Among the lines below, restate word for word only those from the line with "misannotated enzymes may" through the line with "not included in", with both end lines kept.
Segment Start: Supplied entries
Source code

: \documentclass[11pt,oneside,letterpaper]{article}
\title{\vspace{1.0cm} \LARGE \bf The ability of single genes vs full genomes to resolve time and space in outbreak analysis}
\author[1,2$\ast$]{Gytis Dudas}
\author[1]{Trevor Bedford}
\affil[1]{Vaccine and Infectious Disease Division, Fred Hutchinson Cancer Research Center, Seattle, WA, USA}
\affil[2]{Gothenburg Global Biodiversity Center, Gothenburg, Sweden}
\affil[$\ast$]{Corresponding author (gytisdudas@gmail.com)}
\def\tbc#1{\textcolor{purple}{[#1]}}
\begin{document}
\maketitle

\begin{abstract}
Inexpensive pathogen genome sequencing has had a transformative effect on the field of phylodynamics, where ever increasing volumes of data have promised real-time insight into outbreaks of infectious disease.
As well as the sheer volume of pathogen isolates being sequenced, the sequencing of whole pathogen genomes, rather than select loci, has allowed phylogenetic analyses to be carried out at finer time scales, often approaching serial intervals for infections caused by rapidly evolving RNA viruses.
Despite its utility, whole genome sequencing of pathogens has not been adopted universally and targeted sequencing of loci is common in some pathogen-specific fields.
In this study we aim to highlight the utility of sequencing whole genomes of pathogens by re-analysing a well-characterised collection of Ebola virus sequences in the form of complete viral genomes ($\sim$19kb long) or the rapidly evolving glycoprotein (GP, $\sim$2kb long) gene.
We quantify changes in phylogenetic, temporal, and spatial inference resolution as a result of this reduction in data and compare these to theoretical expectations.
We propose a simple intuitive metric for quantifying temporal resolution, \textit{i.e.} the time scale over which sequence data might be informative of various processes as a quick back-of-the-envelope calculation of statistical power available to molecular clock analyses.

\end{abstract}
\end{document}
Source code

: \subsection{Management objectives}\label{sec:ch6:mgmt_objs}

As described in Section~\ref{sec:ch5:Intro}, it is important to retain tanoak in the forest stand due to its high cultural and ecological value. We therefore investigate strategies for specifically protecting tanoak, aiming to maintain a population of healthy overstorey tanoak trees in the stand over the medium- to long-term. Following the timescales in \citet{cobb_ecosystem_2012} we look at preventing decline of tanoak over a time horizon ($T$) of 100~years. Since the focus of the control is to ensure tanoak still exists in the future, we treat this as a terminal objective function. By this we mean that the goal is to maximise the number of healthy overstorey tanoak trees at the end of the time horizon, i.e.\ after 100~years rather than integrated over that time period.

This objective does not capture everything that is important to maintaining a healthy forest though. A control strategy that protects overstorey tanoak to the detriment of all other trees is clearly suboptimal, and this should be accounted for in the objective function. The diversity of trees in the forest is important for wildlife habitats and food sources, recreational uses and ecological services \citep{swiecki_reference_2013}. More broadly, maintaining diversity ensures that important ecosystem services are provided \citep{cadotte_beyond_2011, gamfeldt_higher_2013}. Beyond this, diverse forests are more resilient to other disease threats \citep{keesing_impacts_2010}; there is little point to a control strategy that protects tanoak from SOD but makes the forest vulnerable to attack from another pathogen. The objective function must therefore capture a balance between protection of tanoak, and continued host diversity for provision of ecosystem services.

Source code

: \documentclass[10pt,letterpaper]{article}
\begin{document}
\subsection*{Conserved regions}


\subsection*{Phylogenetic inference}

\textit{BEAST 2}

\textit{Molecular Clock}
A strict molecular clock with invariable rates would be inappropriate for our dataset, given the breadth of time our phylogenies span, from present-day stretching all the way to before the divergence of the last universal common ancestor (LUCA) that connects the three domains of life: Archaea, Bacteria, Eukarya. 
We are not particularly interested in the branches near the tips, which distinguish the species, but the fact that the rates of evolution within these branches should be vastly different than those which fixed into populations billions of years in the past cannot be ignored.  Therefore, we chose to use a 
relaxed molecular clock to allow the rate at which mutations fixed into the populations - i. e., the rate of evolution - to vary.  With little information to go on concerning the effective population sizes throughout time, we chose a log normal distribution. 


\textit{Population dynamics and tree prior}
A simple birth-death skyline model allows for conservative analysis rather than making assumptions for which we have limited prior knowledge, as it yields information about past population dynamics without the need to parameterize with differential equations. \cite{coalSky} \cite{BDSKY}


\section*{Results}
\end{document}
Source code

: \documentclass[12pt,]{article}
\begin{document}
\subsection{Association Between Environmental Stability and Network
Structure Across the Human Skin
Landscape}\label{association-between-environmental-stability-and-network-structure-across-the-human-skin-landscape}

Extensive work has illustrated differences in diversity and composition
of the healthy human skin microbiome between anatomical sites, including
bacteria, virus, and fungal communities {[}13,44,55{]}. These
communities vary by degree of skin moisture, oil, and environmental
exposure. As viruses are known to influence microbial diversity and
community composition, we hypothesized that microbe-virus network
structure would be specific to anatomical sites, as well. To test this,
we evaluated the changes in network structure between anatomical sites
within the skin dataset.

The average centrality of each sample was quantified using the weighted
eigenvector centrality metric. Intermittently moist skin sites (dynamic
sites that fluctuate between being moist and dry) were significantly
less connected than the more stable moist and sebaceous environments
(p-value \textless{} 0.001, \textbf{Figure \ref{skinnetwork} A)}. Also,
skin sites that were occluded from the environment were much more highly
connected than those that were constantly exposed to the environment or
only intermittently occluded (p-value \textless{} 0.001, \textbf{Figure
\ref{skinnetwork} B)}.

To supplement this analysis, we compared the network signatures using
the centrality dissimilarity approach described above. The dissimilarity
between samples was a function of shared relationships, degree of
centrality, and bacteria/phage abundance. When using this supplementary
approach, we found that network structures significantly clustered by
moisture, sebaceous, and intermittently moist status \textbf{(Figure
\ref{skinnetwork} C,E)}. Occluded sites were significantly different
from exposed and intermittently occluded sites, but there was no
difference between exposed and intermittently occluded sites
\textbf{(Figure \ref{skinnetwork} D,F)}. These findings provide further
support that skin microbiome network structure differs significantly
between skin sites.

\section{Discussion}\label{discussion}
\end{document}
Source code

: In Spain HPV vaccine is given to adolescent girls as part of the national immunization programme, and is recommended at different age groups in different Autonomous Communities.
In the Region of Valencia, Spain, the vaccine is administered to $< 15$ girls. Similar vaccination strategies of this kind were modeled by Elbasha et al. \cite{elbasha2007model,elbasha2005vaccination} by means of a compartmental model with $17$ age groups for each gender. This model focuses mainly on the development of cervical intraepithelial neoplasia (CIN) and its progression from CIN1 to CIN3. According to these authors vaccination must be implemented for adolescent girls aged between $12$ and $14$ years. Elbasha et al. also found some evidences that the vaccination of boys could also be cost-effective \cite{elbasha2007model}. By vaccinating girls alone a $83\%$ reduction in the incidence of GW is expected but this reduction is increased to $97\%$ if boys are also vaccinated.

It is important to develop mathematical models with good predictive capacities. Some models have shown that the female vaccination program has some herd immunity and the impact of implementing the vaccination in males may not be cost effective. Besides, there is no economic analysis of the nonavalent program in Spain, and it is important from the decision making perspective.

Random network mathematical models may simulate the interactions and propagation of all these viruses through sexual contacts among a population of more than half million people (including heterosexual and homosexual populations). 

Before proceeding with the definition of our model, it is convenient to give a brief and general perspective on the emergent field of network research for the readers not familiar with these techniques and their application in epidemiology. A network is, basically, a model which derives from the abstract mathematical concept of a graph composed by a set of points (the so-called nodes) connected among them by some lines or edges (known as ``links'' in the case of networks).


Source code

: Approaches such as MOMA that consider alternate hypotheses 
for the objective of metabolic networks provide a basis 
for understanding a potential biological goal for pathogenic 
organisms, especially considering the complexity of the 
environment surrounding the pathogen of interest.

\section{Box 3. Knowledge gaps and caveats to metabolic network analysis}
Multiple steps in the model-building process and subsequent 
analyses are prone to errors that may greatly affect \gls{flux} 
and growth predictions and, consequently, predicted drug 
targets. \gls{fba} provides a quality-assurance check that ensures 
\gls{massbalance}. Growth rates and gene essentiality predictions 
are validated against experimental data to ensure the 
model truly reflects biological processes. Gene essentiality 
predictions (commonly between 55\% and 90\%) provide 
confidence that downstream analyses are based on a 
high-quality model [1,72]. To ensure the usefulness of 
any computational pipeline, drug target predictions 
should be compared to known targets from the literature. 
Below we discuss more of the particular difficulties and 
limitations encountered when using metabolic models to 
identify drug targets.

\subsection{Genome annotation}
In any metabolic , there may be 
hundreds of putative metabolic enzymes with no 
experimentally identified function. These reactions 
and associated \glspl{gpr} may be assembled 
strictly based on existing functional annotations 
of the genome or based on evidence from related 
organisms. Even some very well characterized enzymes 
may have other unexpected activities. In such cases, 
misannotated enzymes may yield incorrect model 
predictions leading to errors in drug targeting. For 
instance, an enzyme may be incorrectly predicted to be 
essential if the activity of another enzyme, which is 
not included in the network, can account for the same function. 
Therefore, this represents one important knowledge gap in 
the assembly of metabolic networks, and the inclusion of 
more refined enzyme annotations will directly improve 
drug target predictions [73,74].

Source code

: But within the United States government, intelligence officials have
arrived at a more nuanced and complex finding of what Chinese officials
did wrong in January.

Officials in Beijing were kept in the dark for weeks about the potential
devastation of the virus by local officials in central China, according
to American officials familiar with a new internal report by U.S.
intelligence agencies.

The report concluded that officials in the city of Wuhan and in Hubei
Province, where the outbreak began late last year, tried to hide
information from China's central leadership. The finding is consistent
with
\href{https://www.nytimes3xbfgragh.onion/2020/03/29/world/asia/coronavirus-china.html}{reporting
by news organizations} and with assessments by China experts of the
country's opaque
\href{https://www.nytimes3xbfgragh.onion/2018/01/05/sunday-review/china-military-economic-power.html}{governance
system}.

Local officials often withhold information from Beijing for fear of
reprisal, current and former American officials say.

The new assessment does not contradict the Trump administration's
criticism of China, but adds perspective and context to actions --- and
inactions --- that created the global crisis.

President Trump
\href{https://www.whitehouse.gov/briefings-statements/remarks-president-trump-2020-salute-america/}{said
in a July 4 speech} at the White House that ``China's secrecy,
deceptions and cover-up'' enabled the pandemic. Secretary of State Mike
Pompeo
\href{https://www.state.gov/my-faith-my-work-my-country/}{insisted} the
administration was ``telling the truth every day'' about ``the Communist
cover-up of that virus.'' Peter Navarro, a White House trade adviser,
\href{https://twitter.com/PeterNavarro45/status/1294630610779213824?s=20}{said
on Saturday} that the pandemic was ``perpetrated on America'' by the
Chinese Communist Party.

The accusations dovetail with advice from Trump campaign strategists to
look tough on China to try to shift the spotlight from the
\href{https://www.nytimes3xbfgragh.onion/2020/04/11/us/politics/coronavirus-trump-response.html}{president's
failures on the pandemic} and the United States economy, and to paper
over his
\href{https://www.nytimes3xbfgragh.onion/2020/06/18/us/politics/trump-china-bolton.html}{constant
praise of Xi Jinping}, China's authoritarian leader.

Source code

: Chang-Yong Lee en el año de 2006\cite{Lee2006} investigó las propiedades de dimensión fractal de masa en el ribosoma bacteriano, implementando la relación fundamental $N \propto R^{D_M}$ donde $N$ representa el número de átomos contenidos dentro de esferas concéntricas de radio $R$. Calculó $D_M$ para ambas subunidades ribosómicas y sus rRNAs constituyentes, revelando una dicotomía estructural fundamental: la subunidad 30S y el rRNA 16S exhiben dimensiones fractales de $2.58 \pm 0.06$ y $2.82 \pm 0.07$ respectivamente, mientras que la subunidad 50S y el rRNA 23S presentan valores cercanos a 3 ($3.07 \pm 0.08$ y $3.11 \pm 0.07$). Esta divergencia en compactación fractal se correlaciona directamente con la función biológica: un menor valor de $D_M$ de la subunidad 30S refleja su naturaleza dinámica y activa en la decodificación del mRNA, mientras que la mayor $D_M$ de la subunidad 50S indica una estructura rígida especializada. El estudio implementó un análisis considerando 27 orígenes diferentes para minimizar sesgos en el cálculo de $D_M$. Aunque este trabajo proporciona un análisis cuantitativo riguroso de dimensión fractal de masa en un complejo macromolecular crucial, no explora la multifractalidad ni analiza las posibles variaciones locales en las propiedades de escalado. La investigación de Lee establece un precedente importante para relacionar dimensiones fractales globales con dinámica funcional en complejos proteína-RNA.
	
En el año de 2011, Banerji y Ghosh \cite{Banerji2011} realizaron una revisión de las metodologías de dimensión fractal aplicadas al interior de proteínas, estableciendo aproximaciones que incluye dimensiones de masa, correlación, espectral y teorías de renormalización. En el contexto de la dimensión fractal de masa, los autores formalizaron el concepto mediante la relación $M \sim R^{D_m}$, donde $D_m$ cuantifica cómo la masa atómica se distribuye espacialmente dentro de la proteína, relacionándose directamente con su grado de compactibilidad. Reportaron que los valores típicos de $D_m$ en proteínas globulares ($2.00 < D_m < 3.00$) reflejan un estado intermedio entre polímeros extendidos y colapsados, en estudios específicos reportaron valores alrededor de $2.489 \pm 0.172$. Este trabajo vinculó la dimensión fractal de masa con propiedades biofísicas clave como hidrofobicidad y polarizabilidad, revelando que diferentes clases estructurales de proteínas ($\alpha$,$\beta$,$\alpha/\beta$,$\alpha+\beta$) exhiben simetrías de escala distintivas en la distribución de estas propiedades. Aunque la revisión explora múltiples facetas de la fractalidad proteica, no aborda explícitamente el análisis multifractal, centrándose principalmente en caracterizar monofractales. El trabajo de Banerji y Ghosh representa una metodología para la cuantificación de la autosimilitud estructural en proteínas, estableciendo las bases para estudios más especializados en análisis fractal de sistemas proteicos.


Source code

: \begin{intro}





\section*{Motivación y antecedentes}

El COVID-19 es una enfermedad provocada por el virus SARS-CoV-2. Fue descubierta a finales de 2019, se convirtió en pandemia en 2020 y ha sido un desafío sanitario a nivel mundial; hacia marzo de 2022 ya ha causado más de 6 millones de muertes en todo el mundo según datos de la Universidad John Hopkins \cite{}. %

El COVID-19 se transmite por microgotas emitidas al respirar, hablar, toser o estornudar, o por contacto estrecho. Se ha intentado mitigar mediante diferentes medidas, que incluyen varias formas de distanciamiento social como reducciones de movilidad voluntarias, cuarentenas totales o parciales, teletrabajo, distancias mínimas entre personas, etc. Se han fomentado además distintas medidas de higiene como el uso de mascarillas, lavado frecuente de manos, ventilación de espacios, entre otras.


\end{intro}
Segment End: Supplied entries
Solved exercise -
misannotated enzymes may yield incorrect model 
predictions leading to errors in drug targeting. For 
instance, an enzyme may be incorrectly predicted to be 
essential if the activity of another enzyme, which is 
not included in the network, can account for the same function. 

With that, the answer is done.